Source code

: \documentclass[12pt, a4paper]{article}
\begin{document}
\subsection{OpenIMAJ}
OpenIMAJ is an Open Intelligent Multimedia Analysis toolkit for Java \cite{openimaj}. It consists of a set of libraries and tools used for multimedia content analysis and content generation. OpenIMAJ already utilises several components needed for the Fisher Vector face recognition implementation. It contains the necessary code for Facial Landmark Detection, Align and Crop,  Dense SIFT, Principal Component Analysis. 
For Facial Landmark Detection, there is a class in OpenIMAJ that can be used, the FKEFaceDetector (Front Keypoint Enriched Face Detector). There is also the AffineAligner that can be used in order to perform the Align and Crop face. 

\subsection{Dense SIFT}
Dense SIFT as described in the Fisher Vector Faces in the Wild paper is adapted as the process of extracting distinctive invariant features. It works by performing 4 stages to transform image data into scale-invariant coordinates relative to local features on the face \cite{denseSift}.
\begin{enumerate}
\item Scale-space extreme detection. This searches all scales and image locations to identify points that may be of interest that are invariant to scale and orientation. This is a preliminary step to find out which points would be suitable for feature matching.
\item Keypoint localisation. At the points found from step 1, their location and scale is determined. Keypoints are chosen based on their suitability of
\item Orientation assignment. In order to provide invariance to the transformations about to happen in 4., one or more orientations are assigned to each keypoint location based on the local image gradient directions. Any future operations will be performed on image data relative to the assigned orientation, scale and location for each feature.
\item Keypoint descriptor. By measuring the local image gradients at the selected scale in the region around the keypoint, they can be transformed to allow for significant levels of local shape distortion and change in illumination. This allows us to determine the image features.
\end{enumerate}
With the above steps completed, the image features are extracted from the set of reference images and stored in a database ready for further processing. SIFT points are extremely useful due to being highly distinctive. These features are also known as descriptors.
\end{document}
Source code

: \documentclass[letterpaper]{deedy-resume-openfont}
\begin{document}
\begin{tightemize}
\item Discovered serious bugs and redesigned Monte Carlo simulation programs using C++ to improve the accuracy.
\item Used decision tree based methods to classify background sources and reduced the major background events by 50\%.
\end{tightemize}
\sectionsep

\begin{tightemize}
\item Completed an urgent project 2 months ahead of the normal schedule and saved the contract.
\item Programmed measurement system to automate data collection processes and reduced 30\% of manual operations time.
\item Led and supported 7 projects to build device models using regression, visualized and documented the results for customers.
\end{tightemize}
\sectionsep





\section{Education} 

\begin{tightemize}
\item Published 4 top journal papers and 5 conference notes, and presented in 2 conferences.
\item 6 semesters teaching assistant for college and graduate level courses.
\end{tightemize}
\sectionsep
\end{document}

Try it: Repeat the whole listing exactly. Leave nothing out.

Solution for this exercise:
Source code

: \documentclass[12pt, a4paper]{article}
\begin{document}
\subsection{OpenIMAJ}
OpenIMAJ is an Open Intelligent Multimedia Analysis toolkit for Java \cite{openimaj}. It consists of a set of libraries and tools used for multimedia content analysis and content generation. OpenIMAJ already utilises several components needed for the Fisher Vector face recognition implementation. It contains the necessary code for Facial Landmark Detection, Align and Crop,  Dense SIFT, Principal Component Analysis. 
For Facial Landmark Detection, there is a class in OpenIMAJ that can be used, the FKEFaceDetector (Front Keypoint Enriched Face Detector). There is also the AffineAligner that can be used in order to perform the Align and Crop face. 

\subsection{Dense SIFT}
Dense SIFT as described in the Fisher Vector Faces in the Wild paper is adapted as the process of extracting distinctive invariant features. It works by performing 4 stages to transform image data into scale-invariant coordinates relative to local features on the face \cite{denseSift}.
\begin{enumerate}
\item Scale-space extreme detection. This searches all scales and image locations to identify points that may be of interest that are invariant to scale and orientation. This is a preliminary step to find out which points would be suitable for feature matching.
\item Keypoint localisation. At the points found from step 1, their location and scale is determined. Keypoints are chosen based on their suitability of
\item Orientation assignment. In order to provide invariance to the transformations about to happen in 4., one or more orientations are assigned to each keypoint location based on the local image gradient directions. Any future operations will be performed on image data relative to the assigned orientation, scale and location for each feature.
\item Keypoint descriptor. By measuring the local image gradients at the selected scale in the region around the keypoint, they can be transformed to allow for significant levels of local shape distortion and change in illumination. This allows us to determine the image features.
\end{enumerate}
With the above steps completed, the image features are extracted from the set of reference images and stored in a database ready for further processing. SIFT points are extremely useful due to being highly distinctive. These features are also known as descriptors.
\end{document}
Source code

: \documentclass[letterpaper]{deedy-resume-openfont}
\begin{document}
\begin{tightemize}
\item Discovered serious bugs and redesigned Monte Carlo simulation programs using C++ to improve the accuracy.
\item Used decision tree based methods to classify background sources and reduced the major background events by 50\%.
\end{tightemize}
\sectionsep

\begin{tightemize}
\item Completed an urgent project 2 months ahead of the normal schedule and saved the contract.
\item Programmed measurement system to automate data collection processes and reduced 30\% of manual operations time.
\item Led and supported 7 projects to build device models using regression, visualized and documented the results for customers.
\end{tightemize}
\sectionsep





\section{Education} 

\begin{tightemize}
\item Published 4 top journal papers and 5 conference notes, and presented in 2 conferences.
\item 6 semesters teaching assistant for college and graduate level courses.
\end{tightemize}
\sectionsep
\end{document}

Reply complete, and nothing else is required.